The memory was so powerful it was the first that both Fitch, 87, and Hecker, 72, thought of Sunday upon learning that the 41-year-old Bryant and eight others, including his 13-year-old daughter, Gianna, had died in a helicopter crash in Calabasas. The workout was their first glimpse of a 6-foot-6 talent who would become one the faces of basketball for the next 20 seasons.
“Tragic,” Hecker said. “None of it makes any sense.”
Other predraft workouts of Bryant have become the stuff of lore. One, lasting mere minutes, persuaded then-Lakers general manager Jerry West to trade for the guard, who was chosen 13th overall by Charlotte. It became the origin story of his 20-year career with the Lakers that led to five championships.
Bryant’s Clippers workout is not nearly as famous, largely because it did not lead to a storied career. With the seventh pick in the draft, the Clippers selected the older, taller Lorenzen Wright — a selection Fitch and Hecker say they do not regret. Each felt the Clippers’ organization would not have been conducive to success for a teenager.
In a “long talk” with Bryant after the workout, Fitch said he shared with Bryant how impressed he was by what he’d seen, and also concerns about the organization as it was run by former owner Donald Sterling.
“He knew where we were coming from,” Fitch said. “He knew the Clippers were in need of a lot of help and were in dire need of a lot of things, including ownership. We had a lot of long talks about what he should do and where he should go and I said, ‘I can take you and you can play 48 minutes a game with anybody I got here, but it’s not going to be the career I want for you.’
“He benefited from us not taking him and money-wise he probably got more getting drafted where he did than he would have gotten out of Donald Sterling. I didn’t want him to have to go through all the things we were going through there.”
Fitch, who coached the Clippers from 1994-98 and was a 2019 inductee into the Hall of Fame, said Bryant later “thanked me a few times for not putting him in the mess that we could have put him in with the Clippers.”
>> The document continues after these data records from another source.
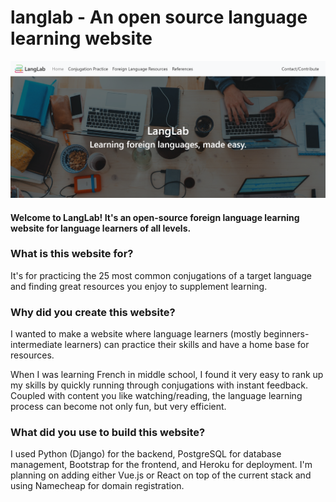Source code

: # langlab - An open source language learning website
![Photo of the website](/staticfiles/images/website_picture.png)

#### Welcome to LangLab! It's an open-source foreign language learning website for language learners of all levels.

### What is this website for?
It's for practicing the 25 most common conjugations of a target language and finding great resources you enjoy to supplement learning.

### Why did you create this website?
I wanted to make a website where language learners (mostly beginners-intermediate learners) can practice their skills and have a home base for resources.

When I was learning French in middle school, I found it very easy to rank up my skills by quickly running through conjugations with instant feedback. Coupled with content you like watching/reading, the language learning process can become not only fun, but very efficient.

### What did you use to build this website?
I used Python (Django) for the backend, PostgreSQL for database management, Bootstrap for the frontend, and Heroku for deployment. I'm planning on adding either Vue.js or React on top of the current stack and using Namecheap for domain registration.
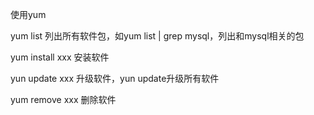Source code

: 使用yum
<div>

<div>

yum list 列出所有软件包，如yum list | grep mysql，列出和mysql相关的包

</div>

<div>

yum install xxx 安装软件

</div>

<div>

yun update xxx 升级软件，yun update升级所有软件

</div>

<div>

yum remove xxx 删除软件

</div>

</div>
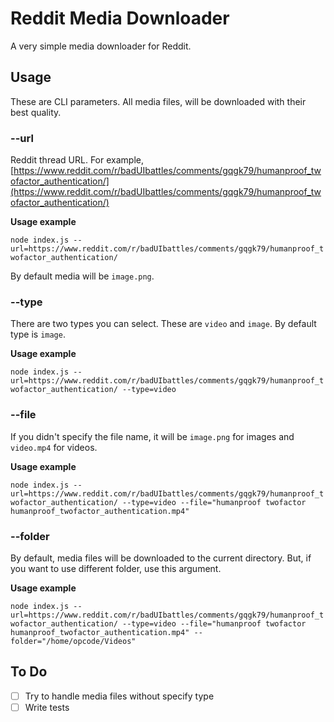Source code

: # Reddit Media Downloader

A very simple media downloader for Reddit.

## Usage

These are CLI parameters. All media files, will be downloaded with their best quality.

### --url

Reddit thread URL. For example, [https://www.reddit.com/r/badUIbattles/comments/gqgk79/humanproof_twofactor_authentication/](https://www.reddit.com/r/badUIbattles/comments/gqgk79/humanproof_twofactor_authentication/)

**Usage example** 

`node index.js --url=https://www.reddit.com/r/badUIbattles/comments/gqgk79/humanproof_twofactor_authentication/`

By default media will be `image.png`.

### --type

There are two types you can select. These are `video` and `image`. By default type is `image`.

**Usage example** 

`node index.js --url=https://www.reddit.com/r/badUIbattles/comments/gqgk79/humanproof_twofactor_authentication/ --type=video`

### --file

If you didn't specify the file name, it will be `image.png` for images and `video.mp4` for videos.

**Usage example** 

`node index.js --url=https://www.reddit.com/r/badUIbattles/comments/gqgk79/humanproof_twofactor_authentication/ --type=video --file="humanproof twofactor humanproof_twofactor_authentication.mp4"`

### --folder

By default, media files will be downloaded to the current directory. But, if you want to use different folder, use this argument.

**Usage example** 

`node index.js --url=https://www.reddit.com/r/badUIbattles/comments/gqgk79/humanproof_twofactor_authentication/ --type=video --file="humanproof twofactor humanproof_twofactor_authentication.mp4" --folder="/home/opcode/Videos"`

## To Do

- [ ] Try to handle media files without specify type
- [ ] Write tests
The Clippers’ backcourt was deep, Hecker said, adding that the team had targeted adding size in the draft. Still, Bryant left an impression.
“It’s like seeing a beautiful woman, it’s like, ‘Holy mackerel, this guy,’ ” said Hecker, who in more than a decade with the team also served as the Clippers’ director of scouting and director of player personnel. “He had the size and had the confidence, even then. He was special, you could tell. But again, that was a scary place and especially for a young player. There wasn’t anybody on our team to mentor him.”
The Clippers “probably did him a favor,” Hecker said, adding that at the time the team was “just such a screwed-up organization. He needed stability and, obviously, the Lakers with Jerry there was going to give it to him.”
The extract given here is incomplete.